# Decoding methods

In coding theory, decoding is the process of translating received messages into codewords of a given code. There have been many common methods of mapping messages to codewords. These are often used to recover messages sent over a noisy channel, such as a binary symmetric channel.

## Notation

${\displaystyle C\subset \mathbb {F} _{2}^{n}}$ is considered a binary code with the length ${\displaystyle n}$; ${\displaystyle x,y}$ shall be elements of ${\displaystyle \mathbb {F} _{2}^{n}}$; and ${\displaystyle d(x,y)}$ is the distance between those elements.

## Ideal observer decoding

One may be given the message ${\displaystyle x\in \mathbb {F} _{2}^{n}}$, then ideal observer decoding generates the codeword ${\displaystyle y\in C}$. The process results in this solution:

${\displaystyle \mathbb {P} (y{\mbox{ sent}}\mid x{\mbox{ received}})}$

For example, a person can choose the codeword ${\displaystyle y}$ that is most likely to be received as the message ${\displaystyle x}$ after transmission.

### Decoding conventions

Each codeword does not have an expected possibility: there may be more than one codeword with an equal likelihood of mutating into the received message. In such a case, the sender and receiver(s) must agree ahead of time on a decoding convention. Popular conventions include:

1. Request that the codeword be resent – automatic repeat-request.
2. Choose any random codeword from the set of most likely codewords which is nearer to that.
3. If another code follows, mark the ambiguous bits of the codeword as erasures and hope that the outer code disambiguates them

## Maximum likelihood decoding

Given a received codeword ${\displaystyle x\in \mathbb {F} _{2}^{n}}$ maximum likelihood decoding picks a codeword ${\displaystyle y\in C}$ that maximizes

${\displaystyle \mathbb {P} (x{\mbox{ received}}\mid y{\mbox{ sent}})}$,

that is, the codeword ${\displaystyle y}$ that maximizes the probability that ${\displaystyle x}$ was received, given that ${\displaystyle y}$ was sent. If all codewords are equally likely to be sent then this scheme is equivalent to ideal observer decoding. In fact, by Bayes Theorem,

{\displaystyle {\begin{aligned}\mathbb {P} (x{\mbox{ received}}\mid y{\mbox{ sent}})&{}={\frac {\mathbb {P} (x{\mbox{ received}},y{\mbox{ sent}})}{\mathbb {P} (y{\mbox{ sent}})}}\\&{}=\mathbb {P} (y{\mbox{ sent}}\mid x{\mbox{ received}})\cdot {\frac {\mathbb {P} (x{\mbox{ received}})}{\mathbb {P} (y{\mbox{ sent}})}}.\end{aligned}}}

Upon fixing ${\displaystyle \mathbb {P} (x{\mbox{ received}})}$, ${\displaystyle x}$ is restructured and ${\displaystyle \mathbb {P} (y{\mbox{ sent}})}$ is constant as all codewords are equally likely to be sent. Therefore, ${\displaystyle \mathbb {P} (x{\mbox{ received}}\mid y{\mbox{ sent}})}$ is maximised as a function of the variable ${\displaystyle y}$ precisely when ${\displaystyle \mathbb {P} (y{\mbox{ sent}}\mid x{\mbox{ received}})}$ is maximised, and the claim follows.

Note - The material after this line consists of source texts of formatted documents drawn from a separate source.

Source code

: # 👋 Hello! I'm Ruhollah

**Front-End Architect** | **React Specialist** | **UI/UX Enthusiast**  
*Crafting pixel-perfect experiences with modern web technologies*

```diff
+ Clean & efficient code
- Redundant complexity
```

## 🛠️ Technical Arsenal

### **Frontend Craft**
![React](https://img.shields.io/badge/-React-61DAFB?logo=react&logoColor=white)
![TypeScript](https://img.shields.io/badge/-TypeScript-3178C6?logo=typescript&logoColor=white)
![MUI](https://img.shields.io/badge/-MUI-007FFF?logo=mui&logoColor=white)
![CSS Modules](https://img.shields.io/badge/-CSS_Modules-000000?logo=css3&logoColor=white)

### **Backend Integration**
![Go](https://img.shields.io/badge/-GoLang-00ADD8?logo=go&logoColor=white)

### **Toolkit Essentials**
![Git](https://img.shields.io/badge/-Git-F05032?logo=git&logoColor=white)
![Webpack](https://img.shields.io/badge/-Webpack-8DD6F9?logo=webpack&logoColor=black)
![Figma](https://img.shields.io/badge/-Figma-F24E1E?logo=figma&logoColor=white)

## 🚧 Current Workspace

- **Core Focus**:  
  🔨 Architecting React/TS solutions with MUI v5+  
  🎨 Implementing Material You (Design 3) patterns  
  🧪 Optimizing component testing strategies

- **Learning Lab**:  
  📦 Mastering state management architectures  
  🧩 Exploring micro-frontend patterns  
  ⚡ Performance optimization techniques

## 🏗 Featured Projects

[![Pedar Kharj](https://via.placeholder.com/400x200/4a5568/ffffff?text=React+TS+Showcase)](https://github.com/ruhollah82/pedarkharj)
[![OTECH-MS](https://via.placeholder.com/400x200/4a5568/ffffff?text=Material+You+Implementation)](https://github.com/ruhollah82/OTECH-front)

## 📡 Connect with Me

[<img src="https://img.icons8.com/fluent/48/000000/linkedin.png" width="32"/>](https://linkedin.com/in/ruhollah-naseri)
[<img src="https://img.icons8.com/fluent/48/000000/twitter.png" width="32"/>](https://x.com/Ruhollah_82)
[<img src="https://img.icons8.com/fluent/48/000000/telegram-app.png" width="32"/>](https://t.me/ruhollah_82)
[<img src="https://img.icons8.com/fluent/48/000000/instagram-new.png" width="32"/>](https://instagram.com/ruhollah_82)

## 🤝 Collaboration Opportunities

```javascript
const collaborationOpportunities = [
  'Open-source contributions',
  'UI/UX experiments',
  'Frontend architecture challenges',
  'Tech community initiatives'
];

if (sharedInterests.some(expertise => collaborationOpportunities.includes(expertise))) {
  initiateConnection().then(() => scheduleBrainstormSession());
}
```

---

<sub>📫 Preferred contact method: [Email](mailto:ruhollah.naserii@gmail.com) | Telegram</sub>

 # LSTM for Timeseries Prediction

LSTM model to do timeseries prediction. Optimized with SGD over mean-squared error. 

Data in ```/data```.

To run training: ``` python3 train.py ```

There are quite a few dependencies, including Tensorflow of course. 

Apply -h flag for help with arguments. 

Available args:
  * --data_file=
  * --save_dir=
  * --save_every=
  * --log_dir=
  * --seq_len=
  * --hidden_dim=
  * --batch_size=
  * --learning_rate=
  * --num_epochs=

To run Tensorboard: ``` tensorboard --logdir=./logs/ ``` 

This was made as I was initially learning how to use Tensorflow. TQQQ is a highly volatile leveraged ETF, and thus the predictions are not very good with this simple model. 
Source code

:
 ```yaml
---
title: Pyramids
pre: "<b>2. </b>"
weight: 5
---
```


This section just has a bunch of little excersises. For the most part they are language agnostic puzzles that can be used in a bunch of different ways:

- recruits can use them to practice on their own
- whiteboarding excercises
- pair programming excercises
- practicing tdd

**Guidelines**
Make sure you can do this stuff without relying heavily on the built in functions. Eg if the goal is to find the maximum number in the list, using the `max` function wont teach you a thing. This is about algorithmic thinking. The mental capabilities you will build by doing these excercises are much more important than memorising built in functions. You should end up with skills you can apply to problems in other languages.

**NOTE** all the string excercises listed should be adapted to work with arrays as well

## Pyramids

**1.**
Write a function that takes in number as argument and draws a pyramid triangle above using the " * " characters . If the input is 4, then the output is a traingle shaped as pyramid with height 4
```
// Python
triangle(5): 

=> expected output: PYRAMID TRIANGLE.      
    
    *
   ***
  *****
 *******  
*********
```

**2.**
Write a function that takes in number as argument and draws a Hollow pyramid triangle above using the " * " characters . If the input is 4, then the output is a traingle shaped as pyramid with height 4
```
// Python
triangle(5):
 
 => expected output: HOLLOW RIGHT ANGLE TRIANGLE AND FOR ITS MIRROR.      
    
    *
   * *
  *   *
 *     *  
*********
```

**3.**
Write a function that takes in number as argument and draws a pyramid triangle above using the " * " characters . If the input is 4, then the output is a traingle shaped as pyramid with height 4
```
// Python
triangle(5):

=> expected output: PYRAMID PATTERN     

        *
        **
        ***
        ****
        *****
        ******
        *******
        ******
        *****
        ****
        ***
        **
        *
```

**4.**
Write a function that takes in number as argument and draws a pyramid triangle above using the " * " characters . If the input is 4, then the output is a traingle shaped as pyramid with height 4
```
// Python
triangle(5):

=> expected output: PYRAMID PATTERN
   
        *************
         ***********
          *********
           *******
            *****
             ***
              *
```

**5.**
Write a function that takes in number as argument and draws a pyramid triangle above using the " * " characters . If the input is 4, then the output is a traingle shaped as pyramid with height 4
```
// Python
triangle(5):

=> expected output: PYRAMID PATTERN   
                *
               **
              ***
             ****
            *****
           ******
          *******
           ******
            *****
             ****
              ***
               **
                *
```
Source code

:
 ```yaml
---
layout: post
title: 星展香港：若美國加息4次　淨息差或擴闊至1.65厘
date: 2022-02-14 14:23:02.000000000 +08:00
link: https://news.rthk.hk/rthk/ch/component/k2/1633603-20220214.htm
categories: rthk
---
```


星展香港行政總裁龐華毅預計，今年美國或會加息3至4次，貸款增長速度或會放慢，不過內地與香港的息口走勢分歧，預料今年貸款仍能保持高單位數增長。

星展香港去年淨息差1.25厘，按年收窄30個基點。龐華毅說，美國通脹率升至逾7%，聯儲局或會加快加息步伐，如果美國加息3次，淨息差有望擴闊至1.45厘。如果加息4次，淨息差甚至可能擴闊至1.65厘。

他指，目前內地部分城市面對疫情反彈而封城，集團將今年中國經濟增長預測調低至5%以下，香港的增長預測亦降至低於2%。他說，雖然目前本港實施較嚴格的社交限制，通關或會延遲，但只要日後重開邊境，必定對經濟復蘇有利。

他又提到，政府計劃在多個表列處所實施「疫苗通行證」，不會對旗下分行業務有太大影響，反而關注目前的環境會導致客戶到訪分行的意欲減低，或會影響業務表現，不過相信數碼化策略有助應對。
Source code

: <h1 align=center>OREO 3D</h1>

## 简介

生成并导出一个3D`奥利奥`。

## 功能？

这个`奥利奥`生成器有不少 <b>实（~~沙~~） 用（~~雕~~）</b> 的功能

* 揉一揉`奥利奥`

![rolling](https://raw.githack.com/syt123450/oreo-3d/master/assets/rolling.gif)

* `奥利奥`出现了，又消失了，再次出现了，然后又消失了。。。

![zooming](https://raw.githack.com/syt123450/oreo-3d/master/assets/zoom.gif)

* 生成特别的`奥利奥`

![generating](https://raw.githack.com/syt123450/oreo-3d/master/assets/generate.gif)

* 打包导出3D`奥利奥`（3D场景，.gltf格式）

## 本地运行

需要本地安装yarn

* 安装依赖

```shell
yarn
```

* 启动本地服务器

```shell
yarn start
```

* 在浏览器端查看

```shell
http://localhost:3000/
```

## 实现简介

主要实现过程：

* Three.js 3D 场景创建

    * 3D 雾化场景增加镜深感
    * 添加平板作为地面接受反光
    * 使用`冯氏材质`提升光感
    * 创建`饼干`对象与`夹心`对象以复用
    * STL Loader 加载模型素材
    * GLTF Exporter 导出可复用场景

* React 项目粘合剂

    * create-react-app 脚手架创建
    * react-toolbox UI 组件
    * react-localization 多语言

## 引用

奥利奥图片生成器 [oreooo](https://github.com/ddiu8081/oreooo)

As with ideal observer decoding, a convention must be agreed to for non-unique decoding.

The maximum likelihood decoding problem can also be modeled as an integer programming problem.[1]

The maximum likelihood decoding algorithm is an instance of the "marginalize a product function" problem which is solved by applying the generalized distributive law.[2]

## Minimum distance decoding

Given a received codeword ${\displaystyle x\in \mathbb {F} _{2}^{n}}$, minimum distance decoding picks a codeword ${\displaystyle y\in C}$ to minimise the Hamming distance:

${\displaystyle d(x,y)=\#\{i:x_{i}\not =y_{i}\}}$

i.e. choose the codeword ${\displaystyle y}$ that is as close as possible to ${\displaystyle x}$.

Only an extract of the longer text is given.